Back in 2003, after I had moved home from school (don’t worry, I went back), I spent a lot of time either working at the then Country Kitchen (it’s since been renovated to a Family Table) or hanging out with my friends.
Being a teenager, my friends and I spent a lot of time going to the next nearest city, which was Sioux City, IA. We’d goof off, drive around (because gas was much cheaper then), go to the mall, and occasionally go on hare-brained excursions to areas best left alone. One such area was the site of First Brides Grave.
For those who may be unfamiliar with the First Bride, I’ll do my best to give you a brief history.
The First Bride, named Roselie Menard, was born in 1838, the daughter of French/Canadian fur trader, Louis Menard, and his Native American wife, Klanhaywin. Around 1852, Roselie’s family moved into the area of Perry Creek and the Missouri River, which is where Roselie met her future husband, Joseph Leonais.
Married in 1853, Roselie and Joseph had four children together. Roselie died at the age of 27 shortly after giving birth to their son, William.
So why the term “First Bride?” The Pioneers Club – who created the monument in her memory – called her the “first bride” because she was believed to be the first bride of a non-Native American in the area that would become Sioux City.
For those who are unfamiliar with Sioux City, the monument to First Bride sits atop a hill overlooking the Missouri River in South Ravine Park. At the time that we went, there were wooden steps that led up the steep hill to the summit where the grave is protected by a thick fence.
Since then, the steps have rotted and decayed to almost nothing, and the hike up to the summit is steep, overgrown and time consuming. The gravesite is close to the edge of the ridge that towers next to Interstate 29, and the climb to the top can be treacherous if you aren’t careful.
So, all that being said, why is this such a “NOPE!” destination?
First Brides Grave is the site of a few urban legends. One story says she can be seen traversing the path from her stone, back and forth across the edge of the ridge. Another has to do with things that can happen to you if you visit, such as one tale that starts with a young boy who was killed when the stone toppled from its mount and crushed him. After that, the fence was put up around it. Yet another urban legend says that if you enter the fence, an unseen force will throw you off the stone, possibly over the edge of the ridge, which would be a quick way to an unpleasant death.
The day my friends and I went to visit the grave, it was hot and sunny (because I’m not an idiot willing to go ghost hunting at night in the freaking woods). By the time we climbed the steep incline to the summit, we were all pretty hot and sweaty. That didn’t stop us from posing for a bunch of pictures in front of the grave though (we were teenagers after all).
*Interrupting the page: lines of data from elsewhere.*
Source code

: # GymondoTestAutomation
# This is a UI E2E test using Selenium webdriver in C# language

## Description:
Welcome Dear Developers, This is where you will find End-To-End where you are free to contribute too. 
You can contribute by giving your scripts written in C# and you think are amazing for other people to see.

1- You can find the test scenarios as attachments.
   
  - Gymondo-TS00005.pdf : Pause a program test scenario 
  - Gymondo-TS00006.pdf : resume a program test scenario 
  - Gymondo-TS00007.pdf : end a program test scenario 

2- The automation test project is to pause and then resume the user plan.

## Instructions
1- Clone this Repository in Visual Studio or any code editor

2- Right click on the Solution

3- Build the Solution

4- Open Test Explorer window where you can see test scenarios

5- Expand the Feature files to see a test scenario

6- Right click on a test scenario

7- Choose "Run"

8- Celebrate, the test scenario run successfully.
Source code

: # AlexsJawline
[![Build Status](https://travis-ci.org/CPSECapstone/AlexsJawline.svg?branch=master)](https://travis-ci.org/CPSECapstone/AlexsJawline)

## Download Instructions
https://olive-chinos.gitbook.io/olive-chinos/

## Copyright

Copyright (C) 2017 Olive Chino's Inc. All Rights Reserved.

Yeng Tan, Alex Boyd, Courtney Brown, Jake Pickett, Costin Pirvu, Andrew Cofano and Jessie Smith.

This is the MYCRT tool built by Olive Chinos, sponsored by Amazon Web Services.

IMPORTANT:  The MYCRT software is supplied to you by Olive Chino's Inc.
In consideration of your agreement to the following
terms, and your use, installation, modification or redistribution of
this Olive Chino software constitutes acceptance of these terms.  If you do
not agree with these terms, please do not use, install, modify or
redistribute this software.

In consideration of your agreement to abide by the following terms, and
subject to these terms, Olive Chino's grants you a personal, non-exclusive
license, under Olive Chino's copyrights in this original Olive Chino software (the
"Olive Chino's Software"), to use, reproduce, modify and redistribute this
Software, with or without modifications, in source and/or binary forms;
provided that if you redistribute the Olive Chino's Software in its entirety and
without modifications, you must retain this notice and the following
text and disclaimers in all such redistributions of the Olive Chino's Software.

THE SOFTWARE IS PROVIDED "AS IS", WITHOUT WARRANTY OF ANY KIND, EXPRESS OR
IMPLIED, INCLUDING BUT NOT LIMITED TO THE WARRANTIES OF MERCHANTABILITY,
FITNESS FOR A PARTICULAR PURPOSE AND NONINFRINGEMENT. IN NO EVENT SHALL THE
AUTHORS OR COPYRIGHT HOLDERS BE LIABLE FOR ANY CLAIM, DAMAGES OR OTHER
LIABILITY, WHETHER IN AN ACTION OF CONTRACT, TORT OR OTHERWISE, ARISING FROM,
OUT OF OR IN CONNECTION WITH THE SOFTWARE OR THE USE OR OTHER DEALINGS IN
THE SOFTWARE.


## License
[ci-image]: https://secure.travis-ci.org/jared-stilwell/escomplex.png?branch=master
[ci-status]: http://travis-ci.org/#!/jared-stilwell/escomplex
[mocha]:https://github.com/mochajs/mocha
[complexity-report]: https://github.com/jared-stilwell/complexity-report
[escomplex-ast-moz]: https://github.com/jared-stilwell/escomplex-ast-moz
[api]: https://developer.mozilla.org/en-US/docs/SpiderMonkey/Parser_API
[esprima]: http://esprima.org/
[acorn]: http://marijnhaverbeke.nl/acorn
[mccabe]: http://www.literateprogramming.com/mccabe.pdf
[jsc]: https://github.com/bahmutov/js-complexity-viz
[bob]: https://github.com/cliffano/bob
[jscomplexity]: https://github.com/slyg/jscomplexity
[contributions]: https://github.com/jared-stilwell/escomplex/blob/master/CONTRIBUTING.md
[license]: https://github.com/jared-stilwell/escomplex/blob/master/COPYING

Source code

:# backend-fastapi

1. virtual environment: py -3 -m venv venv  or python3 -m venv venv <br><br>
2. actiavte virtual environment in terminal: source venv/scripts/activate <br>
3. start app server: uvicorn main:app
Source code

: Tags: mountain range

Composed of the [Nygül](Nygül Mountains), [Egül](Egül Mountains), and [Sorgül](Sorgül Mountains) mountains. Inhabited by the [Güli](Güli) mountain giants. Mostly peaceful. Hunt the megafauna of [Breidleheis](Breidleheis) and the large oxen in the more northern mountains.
I’m a lot more willing to believe in the supernatural than some, and as we were hanging around the site of the grave, I noticed that even though we were on the top of the summit, completely exposed to the full concentrated attention of the sun, it was much cooler than it should have been. And when I tip-toed close to the edge of the ridge (I’m deathly afraid of heights), some sense of self preservation made me pull back.
That was about the extent of the supernatural experiences that we encountered that day. I’m not sure if I would venture back, yet I’m glad that I experienced it.
Do you know of any “haunted” historical places of note?